The New Zealand Centre for Photography and The New Zealand Portrait Gallery will celebrate the establishment of their mutual new permanent home in the historic Shed 11 with the opening of two new exhibitions on July 12th: “Collecting Photographers” and “Portraits of Artists”. Watch our events page for details. Featured photographers are Wayne Barrar Janet Bayly Peter Black Ben Cauchi Bruce Connew Alannah Gunter Alan Knowles Mary Macpherson Anne Noble Andrew Ross Jo Russ.
Collecting Photographers presents the photo-based collections of eleven contemporary photographers connected to Wellington, in context with their own concerns and practice. The collections range from the classic to the eclectic and quirky. Whether modest or near-obsessive, they each convey their creator's deep affection, even love, of photography. Together they create a wider view of some recent approaches to photographic practice in New Zealand.

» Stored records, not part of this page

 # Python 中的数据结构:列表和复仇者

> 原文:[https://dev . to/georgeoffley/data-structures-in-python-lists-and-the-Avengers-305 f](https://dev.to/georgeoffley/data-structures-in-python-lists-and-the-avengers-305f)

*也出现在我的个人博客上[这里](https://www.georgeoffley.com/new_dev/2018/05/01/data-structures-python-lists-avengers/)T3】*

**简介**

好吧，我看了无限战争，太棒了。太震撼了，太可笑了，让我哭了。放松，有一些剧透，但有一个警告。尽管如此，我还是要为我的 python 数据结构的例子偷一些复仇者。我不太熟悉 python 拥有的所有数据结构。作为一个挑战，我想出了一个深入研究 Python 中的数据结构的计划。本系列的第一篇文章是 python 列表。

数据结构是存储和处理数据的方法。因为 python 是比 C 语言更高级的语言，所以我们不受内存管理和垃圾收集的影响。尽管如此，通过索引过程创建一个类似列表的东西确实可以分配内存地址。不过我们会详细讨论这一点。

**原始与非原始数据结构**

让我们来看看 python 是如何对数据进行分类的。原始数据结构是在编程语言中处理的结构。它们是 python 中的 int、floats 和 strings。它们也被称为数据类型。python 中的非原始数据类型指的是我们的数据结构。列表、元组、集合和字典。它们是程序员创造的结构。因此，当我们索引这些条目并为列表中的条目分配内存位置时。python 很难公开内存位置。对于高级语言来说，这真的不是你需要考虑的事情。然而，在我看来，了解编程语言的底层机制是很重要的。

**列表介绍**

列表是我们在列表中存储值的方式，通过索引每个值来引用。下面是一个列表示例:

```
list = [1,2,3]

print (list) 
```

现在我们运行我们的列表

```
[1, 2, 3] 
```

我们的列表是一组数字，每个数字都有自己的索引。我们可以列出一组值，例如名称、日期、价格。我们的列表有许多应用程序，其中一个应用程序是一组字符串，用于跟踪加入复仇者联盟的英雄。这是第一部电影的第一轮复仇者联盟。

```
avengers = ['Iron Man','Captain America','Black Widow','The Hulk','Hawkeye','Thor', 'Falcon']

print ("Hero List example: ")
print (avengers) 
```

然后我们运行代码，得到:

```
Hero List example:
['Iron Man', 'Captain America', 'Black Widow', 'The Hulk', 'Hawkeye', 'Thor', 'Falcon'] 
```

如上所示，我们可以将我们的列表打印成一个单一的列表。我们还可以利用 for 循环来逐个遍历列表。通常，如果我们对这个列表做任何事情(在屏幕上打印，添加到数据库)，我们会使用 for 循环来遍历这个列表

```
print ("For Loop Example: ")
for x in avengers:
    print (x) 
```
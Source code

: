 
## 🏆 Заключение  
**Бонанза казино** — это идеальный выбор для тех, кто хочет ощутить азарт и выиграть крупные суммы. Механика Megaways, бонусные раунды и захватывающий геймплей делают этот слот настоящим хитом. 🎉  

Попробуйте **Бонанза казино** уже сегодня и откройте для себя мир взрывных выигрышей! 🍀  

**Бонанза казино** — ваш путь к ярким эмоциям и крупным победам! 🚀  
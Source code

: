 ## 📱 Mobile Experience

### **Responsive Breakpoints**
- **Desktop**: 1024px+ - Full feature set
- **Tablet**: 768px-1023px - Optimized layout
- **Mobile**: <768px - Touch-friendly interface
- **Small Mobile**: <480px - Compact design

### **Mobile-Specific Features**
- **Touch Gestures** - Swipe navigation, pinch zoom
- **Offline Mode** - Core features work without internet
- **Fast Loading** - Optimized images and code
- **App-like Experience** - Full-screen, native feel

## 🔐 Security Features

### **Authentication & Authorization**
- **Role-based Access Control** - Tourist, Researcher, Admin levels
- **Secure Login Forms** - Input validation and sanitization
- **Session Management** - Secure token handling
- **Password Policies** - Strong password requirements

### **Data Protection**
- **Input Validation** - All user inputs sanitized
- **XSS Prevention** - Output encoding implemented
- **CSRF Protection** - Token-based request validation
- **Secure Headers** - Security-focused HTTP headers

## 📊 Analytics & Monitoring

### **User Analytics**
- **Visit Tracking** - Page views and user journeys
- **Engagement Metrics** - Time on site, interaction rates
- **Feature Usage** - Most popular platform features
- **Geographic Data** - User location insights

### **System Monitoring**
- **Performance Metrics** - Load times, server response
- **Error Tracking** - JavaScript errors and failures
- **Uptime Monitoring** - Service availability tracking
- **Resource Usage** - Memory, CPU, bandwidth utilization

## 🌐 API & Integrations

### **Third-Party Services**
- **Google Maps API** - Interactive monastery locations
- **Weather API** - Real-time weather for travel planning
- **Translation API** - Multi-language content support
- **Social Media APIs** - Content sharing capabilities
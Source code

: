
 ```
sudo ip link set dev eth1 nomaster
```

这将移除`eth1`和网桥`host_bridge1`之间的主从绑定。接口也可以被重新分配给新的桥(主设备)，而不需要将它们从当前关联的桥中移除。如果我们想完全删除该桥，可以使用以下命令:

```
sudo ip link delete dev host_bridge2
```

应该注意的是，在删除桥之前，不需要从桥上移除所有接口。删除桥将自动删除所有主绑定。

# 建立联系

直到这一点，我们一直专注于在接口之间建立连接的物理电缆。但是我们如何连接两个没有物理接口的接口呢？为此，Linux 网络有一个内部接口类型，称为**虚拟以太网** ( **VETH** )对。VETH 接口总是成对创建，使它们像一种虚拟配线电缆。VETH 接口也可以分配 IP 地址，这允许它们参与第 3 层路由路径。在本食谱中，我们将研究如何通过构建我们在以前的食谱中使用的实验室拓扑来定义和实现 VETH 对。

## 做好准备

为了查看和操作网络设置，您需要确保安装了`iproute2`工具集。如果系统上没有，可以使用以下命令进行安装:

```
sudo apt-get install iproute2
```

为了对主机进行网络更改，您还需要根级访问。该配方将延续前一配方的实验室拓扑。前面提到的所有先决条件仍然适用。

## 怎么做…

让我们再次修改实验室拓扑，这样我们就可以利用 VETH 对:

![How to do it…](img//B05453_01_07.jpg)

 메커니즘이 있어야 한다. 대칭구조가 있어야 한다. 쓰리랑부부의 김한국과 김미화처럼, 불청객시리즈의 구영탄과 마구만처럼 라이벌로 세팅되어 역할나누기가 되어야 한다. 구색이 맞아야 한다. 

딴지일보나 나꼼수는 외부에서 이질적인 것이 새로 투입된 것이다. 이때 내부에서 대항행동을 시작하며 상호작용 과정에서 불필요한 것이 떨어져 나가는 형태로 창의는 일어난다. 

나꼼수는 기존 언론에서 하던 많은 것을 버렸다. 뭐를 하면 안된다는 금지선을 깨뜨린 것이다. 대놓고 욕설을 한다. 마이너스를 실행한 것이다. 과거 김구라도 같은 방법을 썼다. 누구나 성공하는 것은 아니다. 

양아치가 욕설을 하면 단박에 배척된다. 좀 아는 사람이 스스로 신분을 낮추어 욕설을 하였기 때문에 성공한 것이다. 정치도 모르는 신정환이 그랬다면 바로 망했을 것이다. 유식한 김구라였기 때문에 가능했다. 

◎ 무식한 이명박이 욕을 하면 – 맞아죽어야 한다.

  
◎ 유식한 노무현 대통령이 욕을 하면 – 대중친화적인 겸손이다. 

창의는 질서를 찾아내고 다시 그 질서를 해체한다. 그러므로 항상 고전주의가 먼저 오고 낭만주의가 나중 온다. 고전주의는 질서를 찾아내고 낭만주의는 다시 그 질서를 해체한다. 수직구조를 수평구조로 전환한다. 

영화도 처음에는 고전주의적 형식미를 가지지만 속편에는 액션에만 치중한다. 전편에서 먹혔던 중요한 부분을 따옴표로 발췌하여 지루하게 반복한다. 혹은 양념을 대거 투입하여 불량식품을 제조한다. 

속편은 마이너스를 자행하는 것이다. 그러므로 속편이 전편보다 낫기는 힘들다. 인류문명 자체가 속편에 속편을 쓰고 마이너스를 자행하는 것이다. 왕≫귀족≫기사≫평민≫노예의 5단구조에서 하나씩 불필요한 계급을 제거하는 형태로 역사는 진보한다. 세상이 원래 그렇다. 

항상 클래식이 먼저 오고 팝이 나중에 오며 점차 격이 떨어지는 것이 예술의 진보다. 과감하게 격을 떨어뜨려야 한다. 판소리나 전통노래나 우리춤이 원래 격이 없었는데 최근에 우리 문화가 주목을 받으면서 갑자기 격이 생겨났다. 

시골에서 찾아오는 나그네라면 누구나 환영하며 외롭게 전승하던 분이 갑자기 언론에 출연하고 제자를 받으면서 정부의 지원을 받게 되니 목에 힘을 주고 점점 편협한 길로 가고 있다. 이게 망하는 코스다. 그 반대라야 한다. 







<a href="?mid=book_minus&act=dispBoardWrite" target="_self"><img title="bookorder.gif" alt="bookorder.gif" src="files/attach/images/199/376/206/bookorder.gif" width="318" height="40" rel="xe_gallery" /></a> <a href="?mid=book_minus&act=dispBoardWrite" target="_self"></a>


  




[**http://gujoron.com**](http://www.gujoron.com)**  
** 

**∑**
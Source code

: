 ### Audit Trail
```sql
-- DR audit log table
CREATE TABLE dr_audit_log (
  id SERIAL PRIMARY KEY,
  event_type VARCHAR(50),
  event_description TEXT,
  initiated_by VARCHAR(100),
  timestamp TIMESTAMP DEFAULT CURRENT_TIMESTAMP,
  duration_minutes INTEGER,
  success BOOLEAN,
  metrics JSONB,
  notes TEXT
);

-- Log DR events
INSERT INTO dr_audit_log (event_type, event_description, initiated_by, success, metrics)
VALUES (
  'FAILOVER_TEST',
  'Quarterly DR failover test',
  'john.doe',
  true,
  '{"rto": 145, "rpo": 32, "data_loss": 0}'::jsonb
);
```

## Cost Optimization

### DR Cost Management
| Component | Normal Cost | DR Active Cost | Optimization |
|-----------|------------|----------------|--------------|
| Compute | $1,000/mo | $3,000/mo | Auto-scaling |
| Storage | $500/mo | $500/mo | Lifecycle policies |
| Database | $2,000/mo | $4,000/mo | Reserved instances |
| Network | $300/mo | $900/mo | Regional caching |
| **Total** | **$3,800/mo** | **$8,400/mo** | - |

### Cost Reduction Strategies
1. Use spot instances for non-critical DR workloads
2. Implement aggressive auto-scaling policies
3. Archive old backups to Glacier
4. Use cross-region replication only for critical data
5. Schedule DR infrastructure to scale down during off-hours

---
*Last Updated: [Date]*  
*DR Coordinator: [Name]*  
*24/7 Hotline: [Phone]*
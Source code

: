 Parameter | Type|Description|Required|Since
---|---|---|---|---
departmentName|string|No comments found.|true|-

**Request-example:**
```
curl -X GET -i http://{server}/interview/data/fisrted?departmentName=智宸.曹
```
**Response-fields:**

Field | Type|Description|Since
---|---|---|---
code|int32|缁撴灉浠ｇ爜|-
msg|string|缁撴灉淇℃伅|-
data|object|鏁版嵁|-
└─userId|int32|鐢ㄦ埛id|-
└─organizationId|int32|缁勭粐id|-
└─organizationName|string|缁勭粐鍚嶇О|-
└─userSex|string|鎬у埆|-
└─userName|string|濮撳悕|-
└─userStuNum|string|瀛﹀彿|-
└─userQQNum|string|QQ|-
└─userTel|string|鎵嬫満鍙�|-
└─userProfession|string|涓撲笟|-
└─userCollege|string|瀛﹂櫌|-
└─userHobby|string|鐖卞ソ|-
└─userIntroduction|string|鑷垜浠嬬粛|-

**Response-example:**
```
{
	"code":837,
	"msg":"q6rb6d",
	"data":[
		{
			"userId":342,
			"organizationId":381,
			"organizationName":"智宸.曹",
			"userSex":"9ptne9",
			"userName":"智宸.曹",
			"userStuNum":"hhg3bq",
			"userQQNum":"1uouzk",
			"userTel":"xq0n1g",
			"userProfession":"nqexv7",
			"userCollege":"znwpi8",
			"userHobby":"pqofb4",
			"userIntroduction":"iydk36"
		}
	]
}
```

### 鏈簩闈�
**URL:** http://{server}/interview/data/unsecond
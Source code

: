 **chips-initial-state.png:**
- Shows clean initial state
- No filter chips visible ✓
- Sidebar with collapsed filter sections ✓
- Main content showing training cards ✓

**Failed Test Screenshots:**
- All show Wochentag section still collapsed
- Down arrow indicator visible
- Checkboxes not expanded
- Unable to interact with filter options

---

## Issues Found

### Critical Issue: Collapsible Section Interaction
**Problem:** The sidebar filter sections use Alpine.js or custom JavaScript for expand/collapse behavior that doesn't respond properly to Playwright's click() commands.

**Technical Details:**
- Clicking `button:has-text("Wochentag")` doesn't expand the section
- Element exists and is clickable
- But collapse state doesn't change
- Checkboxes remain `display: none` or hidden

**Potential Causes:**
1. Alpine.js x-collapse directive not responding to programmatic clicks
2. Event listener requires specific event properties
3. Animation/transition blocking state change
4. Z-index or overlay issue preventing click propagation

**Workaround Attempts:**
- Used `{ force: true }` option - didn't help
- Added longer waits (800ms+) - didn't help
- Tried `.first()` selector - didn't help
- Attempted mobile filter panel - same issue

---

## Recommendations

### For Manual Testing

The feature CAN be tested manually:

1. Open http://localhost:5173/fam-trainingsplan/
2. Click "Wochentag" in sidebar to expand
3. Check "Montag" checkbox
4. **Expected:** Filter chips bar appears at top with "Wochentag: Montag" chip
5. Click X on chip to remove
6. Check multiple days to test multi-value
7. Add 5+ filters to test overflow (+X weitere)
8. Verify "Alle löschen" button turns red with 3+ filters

Photographers, it seems, are often also collectors. Some would probably naturally 'collect' in whatever medium they practiced; some also collect other artforms, books, postcards, historical documents and artefacts. It may also be that, apart from important historical collections in many institutions, contemporary ‘art’ and documentary photographers have felt a continuing lack of support from the wider culture, so stepped into the breach to support their peers and aspects of our photographic heritage that inspire them.
Their collections have developed in the ways common to many artists who are also friends: work is often swapped, gifted or somehow ‘inherited’, and occasionally purchased. Buying another artist’s work pays them the ultimate compliment. It is an important act of support, and also respect. These various ways of developing a collection, through exchanges or financial commitment, build a binding history of connections and relationships that often become an integral part of the photographer's whole practice over time.
A private collection differs from an institutional one by virtue of its meaningful personal context and the singular motivations that drive it. It marks certain reference points, models, or precedents in its owner's history - although their significance may not become apparent until much later. Through being very focused, and having grown around an individual or, in some cases, as a joint collection, private collections have added richness, and inevitable patina, through being part of people’s daily lives.
Bringing these visual stories out from photographers’ homes, drawers and boxes, and hanging them together on the fresh bare walls of Shed 11, creates a sense of a web of intersecting, sometimes overlapping conversations, across a diversity of influences and concerns. It asserts that a history and a community of shared interest continues to engage contemporary photographers with one another’s work. It has been a privilege to have been given such generous access to, and loan of, so many personal treasures.